Tony Blair’s term as envoy of the Quartet (US, UK, Russia, UN) has been marked by many photo opportunities but few, if any, accomplishments. Indeed, research shows that Blair’s relationship with one of the world’s richest men poses a clear and significant conflict of interest with his duties as Quartet envoy.

Blair is close friends with Bernard Arnault, the chairman of the luxury goods conglomerate Louis Vuitton Moet Hennessy Group (LVMH), and has refused to publicly disclose whether or not he accepted a paid post as adviser to Arnault, as reported in the media. LVMH has been implicated in benefiting from Israel’s occupation through its subsidiary, the cosmetics retail chain Sephora.

At the end of May, the French-based Coordination des Appels pour une Paix Juste au Proche Orient (CAPJPO) (Coordinated Appeals for a Just Peace in the Middle East) launched legal action against Sephora because of its retailing of products made with stolen Palestinian natural resources in illegal Israeli settlements.

CAPJPO claims that Sephora has maintained an illegal contract with the Israeli cosmetics company Ahava whose products are made in illegal Israeli settlements in the occupied West Bank. The Israeli settlements Mitzpe Shalem and Kaliya co-founded Ahava Dead Sea Laboratories and own 44 percent of the company. In addition, Ahava manufactures its cosmetics in a factory in the Mitzpe Shalem settlement and operates an information center for tourists there.

The mud used in Ahava products is expropriated without Palestinian permission from a site near Kaliya, along the shores of the Dead Sea within the occupied West Bank.

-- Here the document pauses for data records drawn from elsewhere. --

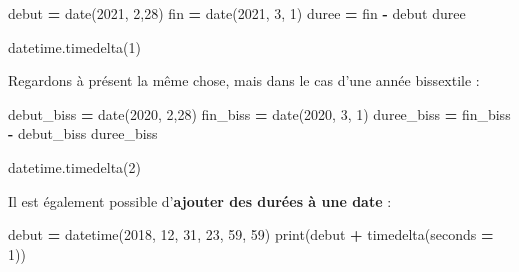\documentclass[
  12pt,
]{book}
\newenvironment{Shaded}{\begin{snugshade}}{\end{snugshade}}
\newcommand{\BuiltInTok}[1]{#1}
\newcommand{\DecValTok}[1]{\textcolor[rgb]{0.00,0.00,0.81}{#1}}
\newcommand{\NormalTok}[1]{#1}
\newcommand{\OperatorTok}[1]{\textcolor[rgb]{0.81,0.36,0.00}{\textbf{#1}}}
\numberwithin{equation}{section}
\numberwithin{countremarque}{section}
\begin{document}
\begin{Shaded}
\begin{Highlighting}[]
\NormalTok{debut }\OperatorTok{=}\NormalTok{ date(}\DecValTok{2021}\NormalTok{, }\DecValTok{2}\NormalTok{,}\DecValTok{28}\NormalTok{)}
\NormalTok{fin }\OperatorTok{=}\NormalTok{ date(}\DecValTok{2021}\NormalTok{, }\DecValTok{3}\NormalTok{, }\DecValTok{1}\NormalTok{)}
\NormalTok{duree }\OperatorTok{=}\NormalTok{ fin }\OperatorTok{{-}}\NormalTok{ debut}
\NormalTok{duree}
\end{Highlighting}
\end{Shaded}

\begin{Shaded}
\begin{Highlighting}[]
\NormalTok{datetime.timedelta(}\DecValTok{1}\NormalTok{)}
\end{Highlighting}
\end{Shaded}

Regardons à présent la même chose, mais dans le cas d'une année bissextile :

\begin{Shaded}
\begin{Highlighting}[]
\NormalTok{debut\_biss }\OperatorTok{=}\NormalTok{ date(}\DecValTok{2020}\NormalTok{, }\DecValTok{2}\NormalTok{,}\DecValTok{28}\NormalTok{)}
\NormalTok{fin\_biss }\OperatorTok{=}\NormalTok{ date(}\DecValTok{2020}\NormalTok{, }\DecValTok{3}\NormalTok{, }\DecValTok{1}\NormalTok{)}
\NormalTok{duree\_biss }\OperatorTok{=}\NormalTok{ fin\_biss }\OperatorTok{{-}}\NormalTok{ debut\_biss}
\NormalTok{duree\_biss}
\end{Highlighting}
\end{Shaded}

\begin{Shaded}
\begin{Highlighting}[]
\NormalTok{datetime.timedelta(}\DecValTok{2}\NormalTok{)}
\end{Highlighting}
\end{Shaded}

Il est également possible d'\textbf{ajouter des durées à une date} :

\begin{Shaded}
\begin{Highlighting}[]
\NormalTok{debut }\OperatorTok{=}\NormalTok{ datetime(}\DecValTok{2018}\NormalTok{, }\DecValTok{12}\NormalTok{, }\DecValTok{31}\NormalTok{, }\DecValTok{23}\NormalTok{, }\DecValTok{59}\NormalTok{, }\DecValTok{59}\NormalTok{)}
\BuiltInTok{print}\NormalTok{(debut }\OperatorTok{+}\NormalTok{ timedelta(seconds }\OperatorTok{=} \DecValTok{1}\NormalTok{))}
\end{Highlighting}
\end{Shaded}
\end{document}
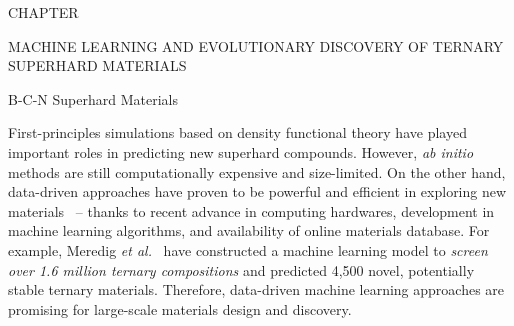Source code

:




    
    
    \addtocounter{numch}{1}
	{\centering
		\vspace{0pt} \hspace{0pt} \par
	}
	{\centering
		\vspace{56pt} CHAPTER  \the\value{numch}
	}
	{\centering\singlespacing
		MACHINE LEARNING AND EVOLUTIONARY DISCOVERY OF TERNARY SUPERHARD MATERIALS
	    \par
	}
	{\centering
		\vspace{0pt} \hspace{0pt} \par
	}
	
		
	
	
	
	{\centering
		\vspace{12pt} B-C-N Superhard Materials \\
	    \par
	}



	
	
	
		First-principles simulations based on density functional theory have played important roles in predicting new superhard compounds.
	However, {\it ab initio} methods are still computationally expensive and size-limited.
	On the other hand, data-driven approaches have proven to be powerful and efficient in exploring new materials~\cite{schmidt2019recent, zhou2019big, himanen2019data,chibani2020machine,saal2020machine,cai2020machine} -- thanks to recent advance in computing hardwares, development in machine learning algorithms, and availability of online materials database.
	For example, Meredig {\it et al.}~\cite{meredig2014combinatorial} have constructed a machine learning model to {\it screen over 1.6 million ternary compositions} and predicted 4,500 novel, potentially stable ternary materials.
	Therefore, data-driven machine learning approaches are promising for large-scale materials design and discovery.
	
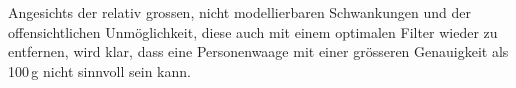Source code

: \begin{diskussion}
Angesichts der relativ grossen, nicht modellierbaren Schwankungen und
der offensichtlichen Unmöglichkeit, diese auch mit einem optimalen
Filter wieder zu entfernen, wird klar, dass eine Personenwaage mit einer
grösseren Genauigkeit als 100\,g nicht sinnvoll sein kann.
\end{diskussion}



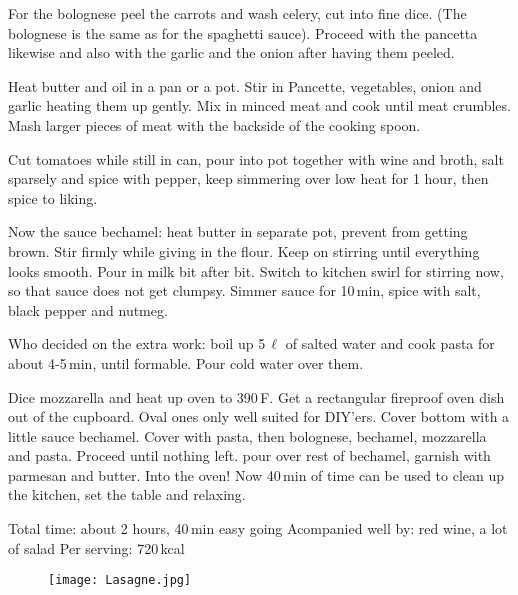 \begin{Notes}
  \item For the bolognese peel the carrots and wash celery, cut into fine
    dice. (The bolognese is the same as for the spaghetti sauce). Proceed with
    the pancetta likewise and also with the garlic and the onion after having
    them peeled.
    
  \item Heat butter and oil in a pan or a pot. Stir in Pancette, vegetables,
    onion and garlic heating them up gently. Mix in minced meat and cook until
    meat crumbles. Mash larger pieces of meat with the backside of the cooking
    spoon.
  \item Cut tomatoes while still in can, pour into pot together with wine and
    broth, salt sparsely and spice with pepper, keep simmering over low heat
    for 1 hour, then spice to liking.

  \item Now the sauce bechamel: heat butter in separate pot, prevent from
    getting brown. Stir firmly while giving in the flour. Keep on stirring until
    everything looks smooth. Pour in milk bit after bit. Switch to kitchen swirl
    for stirring now, so that sauce does not get clumpsy. Simmer sauce for
    10\,min, spice with salt, black pepper and nutmeg.
  \item Who decided on the extra work: boil up 5\,$\ell$ of salted water and
    cook pasta for about 4-5\,min, until formable. Pour cold water over them.


  \item Dice mozzarella and heat up oven to 390\textdegree\,F. Get a rectangular
    fireproof oven dish out of the cupboard. Oval ones only well suited for
    DIY'ers. Cover bottom with a little sauce
    bechamel. Cover with pasta, then bolognese, bechamel, mozzarella and pasta.
    Proceed until nothing left. pour over rest of bechamel, garnish with
    parmesan and butter. Into the oven! Now 40\,min of time can be used to clean
    up the kitchen, set the table and relaxing.

\end{Notes}
Total time: about 2 hours, 40\,min easy going \newline
Acompanied well by: red wine, a lot of salad
Per serving: 720\,kcal
\vfill
\begin{figure}[H]
  \centering
  \texttt{[image: Lasagne.jpg]}
\end{figure}
\newpage

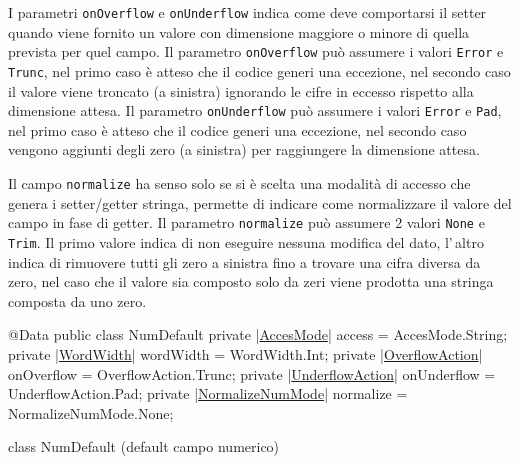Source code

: \documentclass[a4paper,10pt]{report}
\newif\ifesource
\newenvironment{elisting}[1][H]
  {\captionsetup{aboveskip=0pt}\begin{listing}[#1]}
  {\end{listing}%
}
\begin{document}
I parametri \verb!onOverflow! e \verb!onUnderflow! indica come deve comportarsi
il setter quando viene fornito un valore con dimensione maggiore o minore di
quella prevista per quel campo.
Il parametro \verb!onOverflow! può assumere i valori \verb!Error! e 
\verb!Trunc!, nel primo caso è atteso che il codice generi una eccezione,
nel secondo caso il valore viene troncato (a sinistra) ignorando le cifre in
eccesso rispetto alla dimensione attesa.
Il parametro \verb!onUnderflow! può assumere i valori \verb!Error! e \verb!Pad!,
nel primo caso è atteso che il codice generi una eccezione, nel secondo caso
vengono aggiunti degli zero (a sinistra) per raggiungere la dimensione attesa.

Il campo \verb!normalize! ha senso solo se si è scelta una modalità di
accesso che genera i setter/getter stringa, permette di indicare come 
normalizzare il valore del campo in fase di getter.
Il parametro \verb!normalize! può assumere 2 valori \verb!None! e \verb!Trim!. 
Il primo valore indica di non eseguire nessuna modifica del dato,
l'\,altro indica di rimuovere tutti gli zero a sinistra fino a trovare
una cifra diversa da zero, nel caso che il valore sia composto solo da
zeri viene prodotta una stringa composta da uno zero.

\ifesource
\begin{figure*}[!htb]
\begin{lstlisting}[language=java, 
caption=class NumDefault (default campo numerico), 
label=lst:NumDefault]
@Data
public class NumDefault {
    private (*\hyperref[lst:AccesMode]{AccesMode}*) access = AccesMode.String;
    private (*\hyperref[lst:WordWidth]{WordWidth}*) wordWidth = WordWidth.Int;
    private (*\hyperref[lst:OverflowAction]{OverflowAction}*) onOverflow = OverflowAction.Trunc;
    private (*\hyperref[lst:UnderflowAction]{UnderflowAction}*) onUnderflow = UnderflowAction.Pad;
    private (*\hyperref[lst:NormalizeNumMode]{NormalizeNumMode}*) normalize = NormalizeNumMode.None;
}
\end{lstlisting}\index{NumDefault}
\end{figure*}
\else
\begin{elisting}[!htb]
\begin{javacode}
@Data
public class NumDefault {
    private |\hyperref[lst:AccesMode]{AccesMode}| access = AccesMode.String;
    private |\hyperref[lst:WordWidth]{WordWidth}| wordWidth = WordWidth.Int;
    private |\hyperref[lst:OverflowAction]{OverflowAction}| onOverflow = OverflowAction.Trunc;
    private |\hyperref[lst:UnderflowAction]{UnderflowAction}| onUnderflow = UnderflowAction.Pad;
    private |\hyperref[lst:NormalizeNumMode]{NormalizeNumMode}| normalize = NormalizeNumMode.None;
}
\end{javacode}
\caption{class NumDefault (default campo numerico)}
\label{lst:NumDefault}
\end{elisting}
\fi
\end{document}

However, Ahava labels its skin care products as originating from “The Dead Sea, Israel.”

In July 2004, the International Court of Justice (ICJ) reaffirmed the illegality of Israeli settlement construction in the occupied West Bank. Relying on the ICJ ruling, CAPJPO argues in its complaint that Sephora is supporting Israel’s violations of international law by retailing Ahava products.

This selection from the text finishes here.